Actor Sean Penn says it’s time for the #MeToo movement to “slow down” and reject a population of activists who are attracted to “stridency and rage and without nuance.”

Actress Natascha McElhone and the Hollywood star sat down for a “Today” show interview to promote their new Hulu show “The First” on Monday, but it wasn’t long before they were enmeshed in the many sides of #MeToo activism.

“The spirit of much of what has been the #MeToo movement is to divide men and women,” Mr. Penn told NBC’s Natalie Morales.



“Women would say it’s uniting women,” Ms. Morales responded.

“We don’t know what’s a fact in many of the cases,” Mr. Penn told the “Today” show audience. “I don’t want it to be a trend, and I’m very suspicious of a movement that gets glommed onto in great stridency and rage and without nuance. And even when people try to discuss it in a nuanced way, the nuance itself is attacked. I think it’s too black and white. In most things that are very important, it’s really good to just slow down.”
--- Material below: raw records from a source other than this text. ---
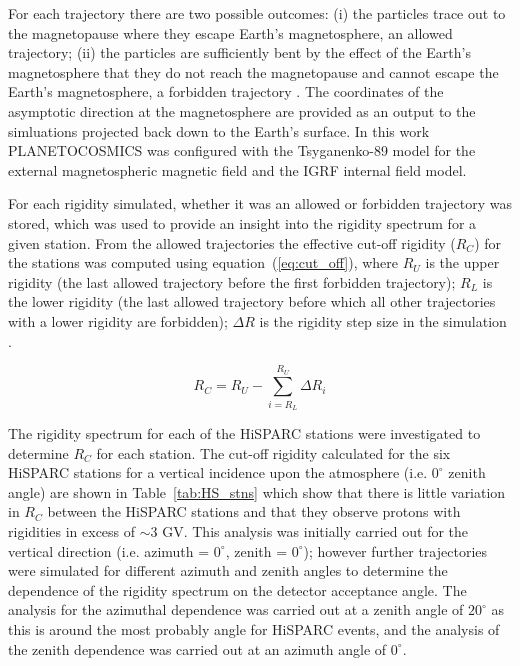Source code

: For each trajectory there are two possible outcomes: (i) the particles trace out to the magnetopause where they escape Earth's magnetosphere, an allowed trajectory; (ii) the particles are sufficiently bent by the effect of the Earth's magnetosphere that they do not reach the magnetopause and cannot escape the Earth's magnetosphere, a forbidden trajectory \citep{desorgher_planetocosmics_2006}. The coordinates of the asymptotic direction at the magnetosphere are provided as an output to the simluations projected back down to the Earth's surface. In this work PLANETOCOSMICS was configured with the Tsyganenko-89 model for the external magnetospheric magnetic field and the IGRF internal field model.

For each rigidity simulated, whether it was an allowed or forbidden trajectory was stored, which was used to provide an insight into the rigidity spectrum for a given station. From the allowed trajectories the effective cut-off rigidity ($R_C$) for the stations was computed using equation~(\ref{eq:cut_off}), where $R_U$ is the upper rigidity (the last allowed trajectory before the first forbidden trajectory); $R_L$ is the lower rigidity (the last allowed trajectory before which all other trajectories with a lower rigidity are forbidden); $\Delta R$ is the rigidity step size in the simulation \citep{desorgher_planetocosmics_2006, herbst_influence_2013}.

\begin{equation}
\label{eq:cut_off}
R_C = R_U - \sum_{i = R_L}^{R_U} \Delta R_i
\end{equation}

The rigidity spectrum for each of the HiSPARC stations were investigated to determine $R_C$ for each station. The cut-off rigidity calculated for the six HiSPARC stations for a vertical incidence upon the atmosphere (i.e. $0^\circ$ zenith angle) are shown in Table~\ref{tab:HS_stns} which show that there is little variation in $R_C$ between the HiSPARC stations and that they observe protons with rigidities in excess of $\sim 3$ GV. This analysis was initially carried out for the vertical direction (i.e. azimuth = $0^\circ$, zenith = $0^\circ$); however further trajectories were simulated for different azimuth and zenith angles to determine the dependence of the rigidity spectrum on the detector acceptance angle. The analysis for the azimuthal dependence was carried out at a zenith angle of $20^\circ$ as this is around the most probably angle for HiSPARC events, and the analysis of the zenith dependence was carried out at an azimuth angle of $0^\circ$.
The Oscar-winning actor’s comments come against a political backdrop in which Christine Blasey Ford, a university professor in California, has accused Judge Brett M. Kavanaugh, 53, a U.S. Supreme Court nominee, of sexual misconduct while the two were in high school.

All 10 Democratic members of Senate Judiciary Committee have called for a freeze in the nomination process for President Trump’s pick to fill the Supreme Court.